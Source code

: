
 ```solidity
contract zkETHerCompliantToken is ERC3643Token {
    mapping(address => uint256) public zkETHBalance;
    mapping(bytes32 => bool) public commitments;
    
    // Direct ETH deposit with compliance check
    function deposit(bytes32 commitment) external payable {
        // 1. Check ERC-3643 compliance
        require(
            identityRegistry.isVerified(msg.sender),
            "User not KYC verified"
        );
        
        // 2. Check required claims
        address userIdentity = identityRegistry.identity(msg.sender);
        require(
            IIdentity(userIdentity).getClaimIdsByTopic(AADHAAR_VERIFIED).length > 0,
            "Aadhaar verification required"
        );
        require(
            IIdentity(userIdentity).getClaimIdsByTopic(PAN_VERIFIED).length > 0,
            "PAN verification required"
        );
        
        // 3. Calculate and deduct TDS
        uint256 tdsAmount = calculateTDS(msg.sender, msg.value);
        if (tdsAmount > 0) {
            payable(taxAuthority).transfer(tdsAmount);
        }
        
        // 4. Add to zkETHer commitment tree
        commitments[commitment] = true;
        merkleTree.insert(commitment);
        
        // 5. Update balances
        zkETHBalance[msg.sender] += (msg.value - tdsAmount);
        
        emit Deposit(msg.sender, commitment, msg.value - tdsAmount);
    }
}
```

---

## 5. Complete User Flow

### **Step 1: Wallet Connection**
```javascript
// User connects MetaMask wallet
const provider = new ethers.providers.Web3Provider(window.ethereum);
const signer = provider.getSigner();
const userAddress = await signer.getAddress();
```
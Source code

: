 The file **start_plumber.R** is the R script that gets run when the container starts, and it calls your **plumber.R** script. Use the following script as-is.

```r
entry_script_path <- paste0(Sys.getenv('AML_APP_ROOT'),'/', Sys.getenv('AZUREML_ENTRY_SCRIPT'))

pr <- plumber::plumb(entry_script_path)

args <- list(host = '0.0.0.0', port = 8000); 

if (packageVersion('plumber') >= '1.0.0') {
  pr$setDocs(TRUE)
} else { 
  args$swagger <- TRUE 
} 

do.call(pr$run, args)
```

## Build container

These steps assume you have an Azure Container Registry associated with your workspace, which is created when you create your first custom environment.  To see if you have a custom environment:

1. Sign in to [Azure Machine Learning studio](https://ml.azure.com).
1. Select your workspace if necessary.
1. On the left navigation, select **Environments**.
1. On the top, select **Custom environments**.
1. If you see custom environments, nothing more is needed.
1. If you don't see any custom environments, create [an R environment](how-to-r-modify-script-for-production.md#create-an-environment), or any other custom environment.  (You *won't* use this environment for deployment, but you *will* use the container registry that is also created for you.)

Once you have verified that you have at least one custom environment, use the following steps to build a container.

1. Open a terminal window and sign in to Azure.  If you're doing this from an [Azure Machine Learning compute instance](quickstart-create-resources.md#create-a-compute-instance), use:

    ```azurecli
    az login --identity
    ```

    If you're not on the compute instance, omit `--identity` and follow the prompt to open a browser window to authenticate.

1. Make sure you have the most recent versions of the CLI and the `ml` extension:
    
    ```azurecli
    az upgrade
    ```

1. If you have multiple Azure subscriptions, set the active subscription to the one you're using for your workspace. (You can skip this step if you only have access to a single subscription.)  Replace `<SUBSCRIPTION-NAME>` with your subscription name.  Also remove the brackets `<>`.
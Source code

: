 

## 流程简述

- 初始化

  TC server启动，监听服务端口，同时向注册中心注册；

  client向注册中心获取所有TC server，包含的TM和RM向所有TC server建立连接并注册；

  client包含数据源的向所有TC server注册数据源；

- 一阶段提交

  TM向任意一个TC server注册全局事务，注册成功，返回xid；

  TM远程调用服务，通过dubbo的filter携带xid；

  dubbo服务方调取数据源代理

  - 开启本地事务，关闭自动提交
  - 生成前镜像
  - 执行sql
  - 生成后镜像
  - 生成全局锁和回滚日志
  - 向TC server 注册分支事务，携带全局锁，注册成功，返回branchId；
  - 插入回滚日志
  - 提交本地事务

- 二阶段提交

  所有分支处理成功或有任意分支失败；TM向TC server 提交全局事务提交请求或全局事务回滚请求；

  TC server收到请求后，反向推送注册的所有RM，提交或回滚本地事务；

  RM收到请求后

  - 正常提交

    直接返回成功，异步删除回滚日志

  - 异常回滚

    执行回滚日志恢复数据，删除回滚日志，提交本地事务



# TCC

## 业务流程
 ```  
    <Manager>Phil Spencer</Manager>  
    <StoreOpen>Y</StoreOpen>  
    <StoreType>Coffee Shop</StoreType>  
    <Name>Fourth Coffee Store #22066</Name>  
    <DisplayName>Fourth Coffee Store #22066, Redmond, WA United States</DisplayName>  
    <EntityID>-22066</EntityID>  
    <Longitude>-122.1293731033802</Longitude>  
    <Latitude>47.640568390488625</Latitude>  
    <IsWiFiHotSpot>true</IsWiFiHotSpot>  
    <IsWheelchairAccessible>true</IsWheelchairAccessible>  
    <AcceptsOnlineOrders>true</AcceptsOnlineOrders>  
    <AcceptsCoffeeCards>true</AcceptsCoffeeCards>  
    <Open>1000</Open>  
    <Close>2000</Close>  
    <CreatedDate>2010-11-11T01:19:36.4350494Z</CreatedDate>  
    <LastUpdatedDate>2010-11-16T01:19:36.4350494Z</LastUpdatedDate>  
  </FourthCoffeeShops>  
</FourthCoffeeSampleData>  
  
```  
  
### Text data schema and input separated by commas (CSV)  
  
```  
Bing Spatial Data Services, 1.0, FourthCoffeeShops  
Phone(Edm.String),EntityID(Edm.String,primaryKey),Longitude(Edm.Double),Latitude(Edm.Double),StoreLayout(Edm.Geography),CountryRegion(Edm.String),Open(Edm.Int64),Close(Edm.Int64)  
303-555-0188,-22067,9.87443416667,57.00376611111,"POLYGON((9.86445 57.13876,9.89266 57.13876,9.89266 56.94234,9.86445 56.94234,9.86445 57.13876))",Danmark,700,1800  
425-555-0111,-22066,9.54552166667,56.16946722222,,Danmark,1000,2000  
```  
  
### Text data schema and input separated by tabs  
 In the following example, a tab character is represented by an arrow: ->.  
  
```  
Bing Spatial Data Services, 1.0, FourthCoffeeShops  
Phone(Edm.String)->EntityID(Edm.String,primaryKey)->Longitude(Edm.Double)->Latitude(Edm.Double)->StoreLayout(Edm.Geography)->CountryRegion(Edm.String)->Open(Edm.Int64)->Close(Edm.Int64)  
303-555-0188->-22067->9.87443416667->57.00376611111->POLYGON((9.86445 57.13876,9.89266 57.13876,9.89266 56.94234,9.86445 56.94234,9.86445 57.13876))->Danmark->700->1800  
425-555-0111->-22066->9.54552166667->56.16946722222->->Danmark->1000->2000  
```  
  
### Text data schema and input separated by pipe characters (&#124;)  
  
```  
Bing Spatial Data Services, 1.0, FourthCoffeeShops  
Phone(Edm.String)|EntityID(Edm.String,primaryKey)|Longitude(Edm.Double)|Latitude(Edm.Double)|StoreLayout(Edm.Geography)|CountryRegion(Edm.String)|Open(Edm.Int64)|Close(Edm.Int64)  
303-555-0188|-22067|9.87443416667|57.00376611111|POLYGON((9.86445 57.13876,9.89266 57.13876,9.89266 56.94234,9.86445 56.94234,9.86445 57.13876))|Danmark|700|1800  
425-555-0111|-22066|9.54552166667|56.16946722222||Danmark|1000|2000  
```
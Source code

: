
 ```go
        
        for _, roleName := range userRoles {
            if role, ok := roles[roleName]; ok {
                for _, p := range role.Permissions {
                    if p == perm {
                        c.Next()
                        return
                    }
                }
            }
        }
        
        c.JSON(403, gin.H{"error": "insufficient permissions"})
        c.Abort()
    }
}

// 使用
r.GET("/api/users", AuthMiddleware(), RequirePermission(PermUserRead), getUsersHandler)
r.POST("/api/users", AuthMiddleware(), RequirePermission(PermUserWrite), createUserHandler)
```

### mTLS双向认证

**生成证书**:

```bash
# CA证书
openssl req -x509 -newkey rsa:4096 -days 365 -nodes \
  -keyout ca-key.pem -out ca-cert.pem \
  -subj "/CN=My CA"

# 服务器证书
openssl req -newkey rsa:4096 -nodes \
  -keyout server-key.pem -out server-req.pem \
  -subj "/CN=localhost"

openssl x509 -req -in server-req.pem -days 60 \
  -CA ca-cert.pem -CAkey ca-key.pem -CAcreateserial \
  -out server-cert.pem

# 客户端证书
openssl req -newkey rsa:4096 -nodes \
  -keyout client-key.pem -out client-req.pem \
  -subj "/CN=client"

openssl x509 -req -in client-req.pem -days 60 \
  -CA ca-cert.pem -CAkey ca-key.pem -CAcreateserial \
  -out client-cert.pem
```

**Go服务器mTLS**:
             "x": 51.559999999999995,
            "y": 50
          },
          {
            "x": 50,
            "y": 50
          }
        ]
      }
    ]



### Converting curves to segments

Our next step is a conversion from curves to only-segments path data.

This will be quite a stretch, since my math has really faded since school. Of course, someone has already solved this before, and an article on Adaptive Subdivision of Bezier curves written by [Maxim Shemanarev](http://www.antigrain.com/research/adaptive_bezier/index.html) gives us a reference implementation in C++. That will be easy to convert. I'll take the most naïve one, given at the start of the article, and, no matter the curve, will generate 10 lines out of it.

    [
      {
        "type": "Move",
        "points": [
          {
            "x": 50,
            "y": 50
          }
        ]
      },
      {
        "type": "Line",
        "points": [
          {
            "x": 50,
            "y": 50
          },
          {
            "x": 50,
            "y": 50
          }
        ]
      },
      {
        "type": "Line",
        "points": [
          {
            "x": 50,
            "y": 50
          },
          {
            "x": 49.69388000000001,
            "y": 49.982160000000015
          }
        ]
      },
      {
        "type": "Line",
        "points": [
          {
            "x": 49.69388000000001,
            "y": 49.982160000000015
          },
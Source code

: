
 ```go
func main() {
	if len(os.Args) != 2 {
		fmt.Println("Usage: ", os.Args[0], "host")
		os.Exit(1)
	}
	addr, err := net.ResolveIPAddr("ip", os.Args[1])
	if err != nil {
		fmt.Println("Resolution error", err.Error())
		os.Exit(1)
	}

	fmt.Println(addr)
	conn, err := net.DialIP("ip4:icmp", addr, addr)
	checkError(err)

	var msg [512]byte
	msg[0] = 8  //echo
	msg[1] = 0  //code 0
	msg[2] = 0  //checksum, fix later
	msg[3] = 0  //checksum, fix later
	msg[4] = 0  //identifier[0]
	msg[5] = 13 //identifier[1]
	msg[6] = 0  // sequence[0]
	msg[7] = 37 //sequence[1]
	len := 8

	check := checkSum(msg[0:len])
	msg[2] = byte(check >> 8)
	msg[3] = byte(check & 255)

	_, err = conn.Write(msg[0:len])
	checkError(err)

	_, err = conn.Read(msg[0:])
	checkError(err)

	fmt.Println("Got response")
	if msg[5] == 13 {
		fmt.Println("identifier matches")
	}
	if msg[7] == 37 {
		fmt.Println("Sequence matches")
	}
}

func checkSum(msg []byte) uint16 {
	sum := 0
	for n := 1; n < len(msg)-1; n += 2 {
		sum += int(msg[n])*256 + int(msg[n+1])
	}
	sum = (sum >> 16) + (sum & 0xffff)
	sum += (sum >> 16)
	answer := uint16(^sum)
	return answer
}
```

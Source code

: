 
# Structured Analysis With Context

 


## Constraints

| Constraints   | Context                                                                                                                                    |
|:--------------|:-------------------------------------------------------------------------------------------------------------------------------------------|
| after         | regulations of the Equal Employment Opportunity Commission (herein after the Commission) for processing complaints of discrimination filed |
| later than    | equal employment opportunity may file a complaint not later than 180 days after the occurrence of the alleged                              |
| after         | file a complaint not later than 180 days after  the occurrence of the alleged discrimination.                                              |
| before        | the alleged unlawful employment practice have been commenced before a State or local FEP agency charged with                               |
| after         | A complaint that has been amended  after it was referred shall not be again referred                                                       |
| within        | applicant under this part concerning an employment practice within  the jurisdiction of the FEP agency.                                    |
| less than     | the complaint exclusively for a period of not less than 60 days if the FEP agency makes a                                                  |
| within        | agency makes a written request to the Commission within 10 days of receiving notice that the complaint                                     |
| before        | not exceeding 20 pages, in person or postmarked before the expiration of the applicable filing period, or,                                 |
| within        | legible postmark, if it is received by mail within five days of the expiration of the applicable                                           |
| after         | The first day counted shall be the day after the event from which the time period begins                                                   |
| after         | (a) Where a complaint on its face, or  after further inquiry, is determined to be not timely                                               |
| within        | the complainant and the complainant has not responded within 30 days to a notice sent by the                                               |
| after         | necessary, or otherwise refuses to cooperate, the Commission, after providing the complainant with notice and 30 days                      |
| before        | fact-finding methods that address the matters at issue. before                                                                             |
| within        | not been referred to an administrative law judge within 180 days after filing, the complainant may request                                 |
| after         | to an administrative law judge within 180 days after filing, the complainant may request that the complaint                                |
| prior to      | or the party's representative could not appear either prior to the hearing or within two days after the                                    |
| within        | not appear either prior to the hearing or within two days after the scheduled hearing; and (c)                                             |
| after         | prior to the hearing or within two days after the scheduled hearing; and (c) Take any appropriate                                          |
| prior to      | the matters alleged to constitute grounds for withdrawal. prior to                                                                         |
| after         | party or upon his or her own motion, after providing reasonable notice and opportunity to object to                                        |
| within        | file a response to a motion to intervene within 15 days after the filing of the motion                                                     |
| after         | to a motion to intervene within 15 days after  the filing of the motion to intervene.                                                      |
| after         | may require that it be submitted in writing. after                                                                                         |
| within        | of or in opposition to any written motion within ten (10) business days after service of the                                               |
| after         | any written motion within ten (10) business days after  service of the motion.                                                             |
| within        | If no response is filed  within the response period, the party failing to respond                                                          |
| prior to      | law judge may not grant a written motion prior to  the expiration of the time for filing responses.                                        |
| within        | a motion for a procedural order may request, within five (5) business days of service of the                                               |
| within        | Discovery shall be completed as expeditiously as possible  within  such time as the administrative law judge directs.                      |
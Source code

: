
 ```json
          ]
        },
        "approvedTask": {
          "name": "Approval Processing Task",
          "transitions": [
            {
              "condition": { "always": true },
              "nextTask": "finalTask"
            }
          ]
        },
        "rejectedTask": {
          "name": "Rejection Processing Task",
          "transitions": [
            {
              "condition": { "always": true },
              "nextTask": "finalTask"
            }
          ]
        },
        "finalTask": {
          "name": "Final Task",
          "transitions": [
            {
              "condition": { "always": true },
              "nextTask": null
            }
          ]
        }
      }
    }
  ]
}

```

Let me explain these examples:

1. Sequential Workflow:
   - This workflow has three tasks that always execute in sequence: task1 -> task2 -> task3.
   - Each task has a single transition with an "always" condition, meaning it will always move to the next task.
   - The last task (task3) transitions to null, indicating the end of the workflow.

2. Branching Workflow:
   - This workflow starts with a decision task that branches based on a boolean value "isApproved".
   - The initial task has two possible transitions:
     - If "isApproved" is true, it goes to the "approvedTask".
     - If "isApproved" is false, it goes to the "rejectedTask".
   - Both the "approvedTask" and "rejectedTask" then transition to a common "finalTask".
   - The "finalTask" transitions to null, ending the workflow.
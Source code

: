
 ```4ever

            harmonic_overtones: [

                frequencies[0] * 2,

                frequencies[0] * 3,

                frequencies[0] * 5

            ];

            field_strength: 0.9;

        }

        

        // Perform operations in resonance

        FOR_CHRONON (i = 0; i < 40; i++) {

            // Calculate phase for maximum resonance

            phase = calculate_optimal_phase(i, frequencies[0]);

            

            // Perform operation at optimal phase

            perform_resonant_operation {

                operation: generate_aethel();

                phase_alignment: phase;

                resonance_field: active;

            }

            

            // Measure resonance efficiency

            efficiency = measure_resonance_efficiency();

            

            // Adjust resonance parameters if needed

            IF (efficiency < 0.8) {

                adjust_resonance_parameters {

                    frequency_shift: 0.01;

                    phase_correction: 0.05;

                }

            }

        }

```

=-=-=-=-=

### Required action
Scan the material above line by line and report how many lines contain the word "compute", nothing further.

### Written answer
2